A devourer of novels seldom has an appetite for any thing else. To do our duty well, we must have our thoughts upon it, and our minds interested in it. The heart and the hands must go together, or the hands will soon tire, and do their work indifferently. What chance is there for the student who indeed holds Blackstone or Wood before his dreamy eyes, but whose thoughts are upon the unfinished romance in his desk? How can the daughter at home find happiness in aiding to bear the burden of domestic cares, while her mind is in a whirl over some delicious love-story, in which she has lost her identity in that of the fascinating Lady Something, with four desperate rivals for her hand, and the crisis of her fate just over-leaf?

Works of fiction would be less doubtful reading if the reader, after finishing the last page of the story, utterly forgot the whole, or remembered it only as we remember veritable history. The loss in that case would be chiefly loss of time. But as things are, novel-readers spend many a precious hour in dreaming out clumsy little romances of their own, in which they themselves are the beautiful ladies and the gallant gentlemen who achieve impossibilities, suffer unutterable woe for a season, and at last anchor in a boundless ocean of connubial bliss. Nor does it require much previous mental cultivation to enable one to indulge in these visionary joys. The school-boy and school-girl, the apprentice, the seamstress, the girl in the kitchen, can conjure up rosy dreams as readily as other people; and perhaps more readily, as it requires but little reading of the sort to render them impatient of their lot in life, and set them to imagine something that looks higher and better.
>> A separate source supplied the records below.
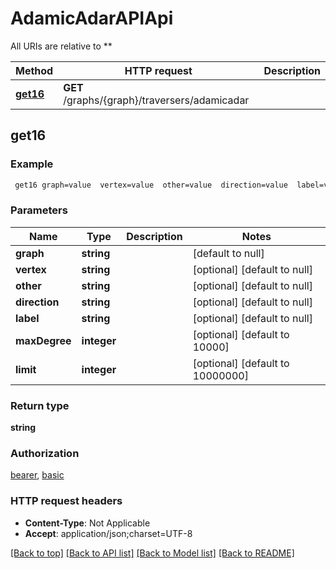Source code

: # AdamicAdarAPIApi

All URIs are relative to **

Method | HTTP request | Description
------------- | ------------- | -------------
[**get16**](AdamicAdarAPIApi.md#get16) | **GET** /graphs/{graph}/traversers/adamicadar | 



## get16



### Example

```bash
 get16 graph=value  vertex=value  other=value  direction=value  label=value  max_degree=value  limit=value
```

### Parameters


Name | Type | Description  | Notes
------------- | ------------- | ------------- | -------------
 **graph** | **string** |  | [default to null]
 **vertex** | **string** |  | [optional] [default to null]
 **other** | **string** |  | [optional] [default to null]
 **direction** | **string** |  | [optional] [default to null]
 **label** | **string** |  | [optional] [default to null]
 **maxDegree** | **integer** |  | [optional] [default to 10000]
 **limit** | **integer** |  | [optional] [default to 10000000]

### Return type

**string**

### Authorization

[bearer](../README.md#bearer), [basic](../README.md#basic)

### HTTP request headers

- **Content-Type**: Not Applicable
- **Accept**: application/json;charset=UTF-8

[[Back to top]](#) [[Back to API list]](../README.md#documentation-for-api-endpoints) [[Back to Model list]](../README.md#documentation-for-models) [[Back to README]](../README.md)

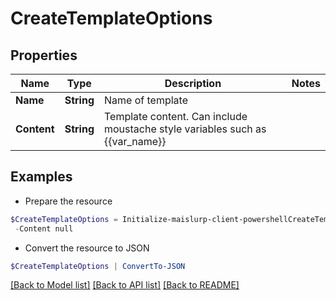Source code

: # CreateTemplateOptions
## Properties

Name | Type | Description | Notes
------------ | ------------- | ------------- | -------------
**Name** | **String** | Name of template | 
**Content** | **String** | Template content. Can include moustache style variables such as {{var_name}} | 

## Examples

- Prepare the resource
```powershell
$CreateTemplateOptions = Initialize-maislurp-client-powershellCreateTemplateOptions  -Name null `
 -Content null
```

- Convert the resource to JSON
```powershell
$CreateTemplateOptions | ConvertTo-JSON
```

[[Back to Model list]](../README#documentation-for-models) [[Back to API list]](../README#documentation-for-api-endpoints) [[Back to README]](../README)

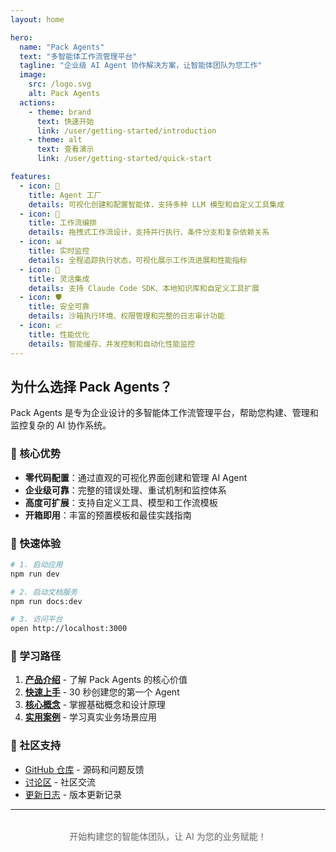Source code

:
 ```yaml
---
layout: home

hero:
  name: "Pack Agents"
  text: "多智能体工作流管理平台"
  tagline: "企业级 AI Agent 协作解决方案，让智能体团队为您工作"
  image:
    src: /logo.svg
    alt: Pack Agents
  actions:
    - theme: brand
      text: 快速开始
      link: /user/getting-started/introduction
    - theme: alt
      text: 查看演示
      link: /user/getting-started/quick-start

features:
  - icon: 🤖
    title: Agent 工厂
    details: 可视化创建和配置智能体，支持多种 LLM 模型和自定义工具集成
  - icon: 🔄
    title: 工作流编排
    details: 拖拽式工作流设计，支持并行执行、条件分支和复杂依赖关系
  - icon: 📊
    title: 实时监控
    details: 全程追踪执行状态，可视化展示工作流进展和性能指标
  - icon: 🔧
    title: 灵活集成
    details: 支持 Claude Code SDK、本地知识库和自定义工具扩展
  - icon: 🛡️
    title: 安全可靠
    details: 沙箱执行环境、权限管理和完整的日志审计功能
  - icon: 📈
    title: 性能优化
    details: 智能缓存、并发控制和自动化性能监控
---
```


## 为什么选择 Pack Agents？

Pack Agents 是专为企业设计的多智能体工作流管理平台，帮助您构建、管理和监控复杂的 AI 协作系统。

### 🎯 核心优势

- **零代码配置**：通过直观的可视化界面创建和管理 AI Agent
- **企业级可靠**：完整的错误处理、重试机制和监控体系
- **高度可扩展**：支持自定义工具、模型和工作流模板
- **开箱即用**：丰富的预置模板和最佳实践指南

### 🚀 快速体验

```bash
# 1. 启动应用
npm run dev

# 2. 启动文档服务
npm run docs:dev

# 3. 访问平台
open http://localhost:3000
```

### 📖 学习路径

1. **[产品介绍](/user/getting-started/introduction)** - 了解 Pack Agents 的核心价值
2. **[快速上手](/user/getting-started/quick-start)** - 30 秒创建您的第一个 Agent
3. **[核心概念](/user/getting-started/core-concepts)** - 掌握基础概念和设计原理
4. **[实用案例](/user/core-features/use-cases)** - 学习真实业务场景应用

### 🤝 社区支持

- [GitHub 仓库](https://github.com/Allen619/pack-agents) - 源码和问题反馈
- [讨论区](https://github.com/Allen619/pack-agents/discussions) - 社区交流
- [更新日志](/user/reference/changelog) - 版本更新记录

---

<div style="text-align: center; margin-top: 2rem; color: #666;">
  开始构建您的智能体团队，让 AI 为您的业务赋能！
</div>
In fact, the Cinderella of the old nursery story is the true type of thousands of our novel-readers. They live a sort of double life-one in their own proper persons, and in their real homes; the other as ideal lords and ladies in dream-land. Ella, sitting among her native cinders, is a very prosaic individual, addicted to exceedingly prosaic employments, and fulfilling a destiny far removed from sublimated romance. But touched by the wand of the good Fairy, Ella is transfigured, her coarse garments are robes of magnificence, the mice are prancing steeds, the pumpkin is a coach, and she rides in state, the admiration of all beholders, and weds the prince triumphantly.

The modern Ella, sitting among the cinders, has indeed no good Fairy to confer sudden splendors upon her; but her place is well supplied by sundry periodicals, designed for just this style of readers. And so Ella invests her six cents weekly, and reads, and dreams. According to the flesh, she bears an honest, humble name, busies herself with a cooking stove, or a noisy sewing-machine, and with all her matrimonial anglings, perhaps has never a nibble. In her other capacity she is the Countess of Moonshine, who dwells in a Castle of Spain, wears a coronet of diamonds, and to whom ardent lords and smitten princes make love in loftiest eloquence; and she is blest. But, as Napoleon once observed, there is only a step between the sublime and the ridiculous. At any moment the coach of state may relapse into its original squash, the prancing horses again become mice, the costly array turn once more to rags; and the Countess, sweeping in her trailing robes through the glittering crowd of admiring lords and envious ladies, subside into her former simple self, with the hideous onions to be peeled, or the clattering machine to be kept in motion.

How can the two parts of this double existence harmonize? How is it possible for those whose minds are thus bewildered, and who have formed this inveterate habit of indulging in sentimental reverie, to engage heartily in the performance of commonplace duties? The inevitable result of excessive novel-reading is a distaste, if not an incapacity, for the sober thought and patient effort which are the price of success in every worthy path of life.